Problem Set 9: PCA and the QR Algorithm

Problem Set 9: PCA and the QR Algorithm#

Part I: Principal Component Analysis (PCA)#

Problem 1: Explained Variance and Dimensionality Reduction#

A researcher performs PCA on a dataset with 8 features. The eigenvalues of the covariance matrix are:

\[ \lambda_1 = 42.5, \quad \lambda_2 = 18.3, \quad \lambda_3 = 9.7, \quad \lambda_4 = 5.2, \lambda_5 = 2.8, \quad \lambda_6 = 1.5, \quad \lambda_7 = 0.6, \quad \lambda_8 = 0.4 \]

(a) Compute the total variance in the original data.

(b) Calculate the percentage of variance explained by each principal component.

(c) How many principal components are needed to retain at least 90% of the variance? At least 95%?

(d) If you reduce the data to 3 dimensions, what is the reconstruction error as a percentage of total variance?

Problem 2: PCA Implementation and Reconstruction (Coding)#

Generate a synthetic dataset with correlation structure as follows:

import numpy as np
np.random.seed(42)
n_samples = 800
# True latent factors
Z = np.random.randn(n_samples, 2)
# Mixing matrix to create 6 observed features
A = np.array([
    [1.5, 0.5],
    [1.2, -0.8],
    [0.9, 1.1],
    [1.8, 0.3],
    [0.7, -1.2],
    [1.4, 0.9]
])
X = Z @ A.T + 0.5 * np.random.randn(n_samples, 6)

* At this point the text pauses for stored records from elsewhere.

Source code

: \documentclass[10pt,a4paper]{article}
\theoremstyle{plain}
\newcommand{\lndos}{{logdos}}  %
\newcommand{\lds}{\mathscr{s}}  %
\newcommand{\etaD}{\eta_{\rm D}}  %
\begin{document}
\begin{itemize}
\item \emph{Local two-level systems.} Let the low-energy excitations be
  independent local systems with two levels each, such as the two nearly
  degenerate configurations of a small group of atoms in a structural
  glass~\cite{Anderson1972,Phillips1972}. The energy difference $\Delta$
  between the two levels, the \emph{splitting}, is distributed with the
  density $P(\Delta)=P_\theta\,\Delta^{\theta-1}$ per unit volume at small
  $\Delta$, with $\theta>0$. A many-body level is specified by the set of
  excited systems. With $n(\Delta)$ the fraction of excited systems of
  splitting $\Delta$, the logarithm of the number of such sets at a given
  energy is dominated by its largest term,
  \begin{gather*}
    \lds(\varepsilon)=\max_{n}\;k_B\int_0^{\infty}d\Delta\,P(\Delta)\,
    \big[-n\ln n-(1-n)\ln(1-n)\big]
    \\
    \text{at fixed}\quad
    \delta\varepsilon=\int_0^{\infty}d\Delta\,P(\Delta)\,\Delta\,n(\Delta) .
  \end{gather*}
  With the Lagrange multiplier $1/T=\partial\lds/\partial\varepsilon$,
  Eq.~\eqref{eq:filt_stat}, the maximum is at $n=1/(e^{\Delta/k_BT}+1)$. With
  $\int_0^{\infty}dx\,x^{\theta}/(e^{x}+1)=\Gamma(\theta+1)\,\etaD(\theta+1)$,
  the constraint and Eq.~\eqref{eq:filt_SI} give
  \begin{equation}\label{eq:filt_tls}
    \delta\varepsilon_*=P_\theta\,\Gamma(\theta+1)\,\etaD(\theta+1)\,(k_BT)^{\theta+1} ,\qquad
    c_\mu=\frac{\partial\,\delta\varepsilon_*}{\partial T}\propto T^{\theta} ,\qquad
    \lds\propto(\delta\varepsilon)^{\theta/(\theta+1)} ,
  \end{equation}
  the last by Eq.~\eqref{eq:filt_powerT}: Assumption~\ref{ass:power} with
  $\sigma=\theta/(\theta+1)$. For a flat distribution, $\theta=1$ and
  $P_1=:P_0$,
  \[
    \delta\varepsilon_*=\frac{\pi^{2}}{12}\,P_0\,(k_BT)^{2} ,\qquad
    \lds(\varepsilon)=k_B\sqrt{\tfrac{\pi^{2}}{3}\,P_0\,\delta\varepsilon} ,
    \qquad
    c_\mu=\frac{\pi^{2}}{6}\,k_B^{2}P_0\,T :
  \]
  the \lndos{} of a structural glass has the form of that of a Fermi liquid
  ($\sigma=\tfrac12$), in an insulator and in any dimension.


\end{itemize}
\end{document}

(a) Implement PCA from scratch (center data, compute covariance matrix, find eigenvalues/eigenvectors).

(b) Create a scree plot showing explained variance vs. component number.

(c) Project the data onto the first 2 principal components and visualize in 2D.

(d) Reconstruct the original data using only the first \(k\) components for \(k = 1, 2, 3, 4\). For each \(k\), compute the mean squared reconstruction error:

\[ \text{MSE}_k = \frac{1}{n \cdot d}\|\mathbf{X} - \mathbf{X}_{\text{reconstructed}}\|_F^2 \]

Problem 3: Data Whitening and Mahalanobis Distance (Coding)#

The whitening (or sphering) transformation decorrelates data and scales it to unit variance. Given centered data \(\mathbf{X}\) with eigendecomposition \(\mathbf{C} = \mathbf{V}\mathbf{\Lambda}\mathbf{V}^T\), the whitening transformation is:

\[ \mathbf{Z} = \mathbf{X}\mathbf{V}\mathbf{\Lambda}^{-1/2} \]

(a) Explain why the covariance matrix of \(\mathbf{Z}\) is the identity matrix \(\mathbf{I}\).

(b) Write a Python function whiten(X) that returns the whitened data matrix.

(c) Generate test data with correlations:

mean = [0, 0]
cov = [[4, 2.4], [2.4, 2]]
X = np.random.multivariate_normal(mean, cov, 500)

(d) Apply your whitening function and verify that np.cov(Z.T) is approximately the identity.

(e) Plot both the original and whitened data. What geometric transformation has occurred?

Problem 4: Kernel PCA Concept#

Standard PCA finds linear combinations of features. Sometimes nonlinear structure exists in data.

(a) Explain conceptually why applying PCA to \([\mathbf{X}, \mathbf{X}^2]\) (original features plus their squares) could capture nonlinear patterns.

(b) Given 2D data that lies on a circle, would standard PCA find a useful 1D representation? Why or why not?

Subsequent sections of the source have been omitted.